For some seconds there is silence between the plotters. Again breaking it, Hernandez says:
“I don’t like the idea of our putting the old gentleman to death. Is there no other way we could dispose of him?”
“Pah, hombre! You’re always harping on the strings of humanity; striking discordant sounds too. There’s no other way by which we can be ourselves safe. If we let him live, he’d be sure to turn up somewhere, and tell a tale that would get both our throats grappled by the garrota. The women might do the same, if we didn’t make wives of them. Once that, and we can make exhibit of our marriage certificates, their words will go for nought. Besides, having full marital powers, we can take precautions against any scandal. Don Gregorio has got to die; the skipper too; and that rough fellow, the first mate—with the old blackamoor cocinero.”
“Maldita! I don’t feel up to all that. It will be rank wholesale murder.”
“Nothing of the sort—only drowning. And we needn’t do that either. They can be tied before we scuttle the ship, and left to go down along with her. By the time she sinks, we’ll be a long way off; and you, my sensitive and sentimental friend, neither see nor hear anything to give your tender heart a horror.”

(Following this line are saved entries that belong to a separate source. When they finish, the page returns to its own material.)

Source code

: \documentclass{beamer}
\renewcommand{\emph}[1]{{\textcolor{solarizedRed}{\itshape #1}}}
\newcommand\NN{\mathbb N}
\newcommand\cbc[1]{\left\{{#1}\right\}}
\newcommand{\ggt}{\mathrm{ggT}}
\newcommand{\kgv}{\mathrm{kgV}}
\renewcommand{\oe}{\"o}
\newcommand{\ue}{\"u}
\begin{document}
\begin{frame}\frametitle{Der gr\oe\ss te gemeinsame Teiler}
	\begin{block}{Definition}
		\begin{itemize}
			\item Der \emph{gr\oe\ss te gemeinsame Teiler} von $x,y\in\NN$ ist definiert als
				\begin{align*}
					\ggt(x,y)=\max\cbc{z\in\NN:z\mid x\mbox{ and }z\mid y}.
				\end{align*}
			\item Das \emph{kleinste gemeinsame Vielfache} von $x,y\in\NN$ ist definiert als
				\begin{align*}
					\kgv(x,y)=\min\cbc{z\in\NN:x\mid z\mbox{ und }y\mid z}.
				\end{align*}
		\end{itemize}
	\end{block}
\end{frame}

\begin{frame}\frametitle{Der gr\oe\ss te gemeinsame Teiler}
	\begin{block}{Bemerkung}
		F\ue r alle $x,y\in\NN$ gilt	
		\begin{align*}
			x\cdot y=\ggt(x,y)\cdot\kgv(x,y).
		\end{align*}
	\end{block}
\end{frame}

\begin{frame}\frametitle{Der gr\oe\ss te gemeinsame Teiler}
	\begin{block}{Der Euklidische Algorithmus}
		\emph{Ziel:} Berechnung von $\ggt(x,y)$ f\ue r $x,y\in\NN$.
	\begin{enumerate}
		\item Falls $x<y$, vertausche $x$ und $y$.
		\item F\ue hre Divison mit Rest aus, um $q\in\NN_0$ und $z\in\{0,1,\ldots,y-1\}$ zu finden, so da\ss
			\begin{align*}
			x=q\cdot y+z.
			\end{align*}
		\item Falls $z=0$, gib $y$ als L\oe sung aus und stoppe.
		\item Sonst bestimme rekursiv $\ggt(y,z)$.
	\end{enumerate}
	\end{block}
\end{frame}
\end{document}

“The thought of it’s enough.”
“But how is it to be helped? If they’re allowed to live, we’d never be out of danger. Maybe, you’d like to abandon the business altogether, and resign thought of ever having the pretty Iñez for a wife?”
“There you mistake, amigo. Sooner than that, I’ll do the killing myself. Ay, kill her, rather than she shall get away from me.”

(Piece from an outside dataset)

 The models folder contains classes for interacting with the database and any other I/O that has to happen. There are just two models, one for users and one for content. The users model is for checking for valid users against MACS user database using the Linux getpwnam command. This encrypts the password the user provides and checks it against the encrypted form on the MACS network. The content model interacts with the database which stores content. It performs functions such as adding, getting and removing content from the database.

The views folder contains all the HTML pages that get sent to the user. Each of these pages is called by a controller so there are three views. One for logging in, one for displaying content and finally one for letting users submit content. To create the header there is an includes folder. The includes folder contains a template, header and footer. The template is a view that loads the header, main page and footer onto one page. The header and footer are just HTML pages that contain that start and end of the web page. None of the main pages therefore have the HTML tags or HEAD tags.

“Now you’re talking sense. But see! What’s up yonder?”
The interrogatory is from seeing a group of men assembled on the fore-deck, alongside the hatch. The sky cloudless, with a full moon overhead, shows it to be composed of nearly, if not all, the Condor’s crew. The light also displays them in earnest gesticulation, while their voices, borne aft, tell of some subject seriously debated.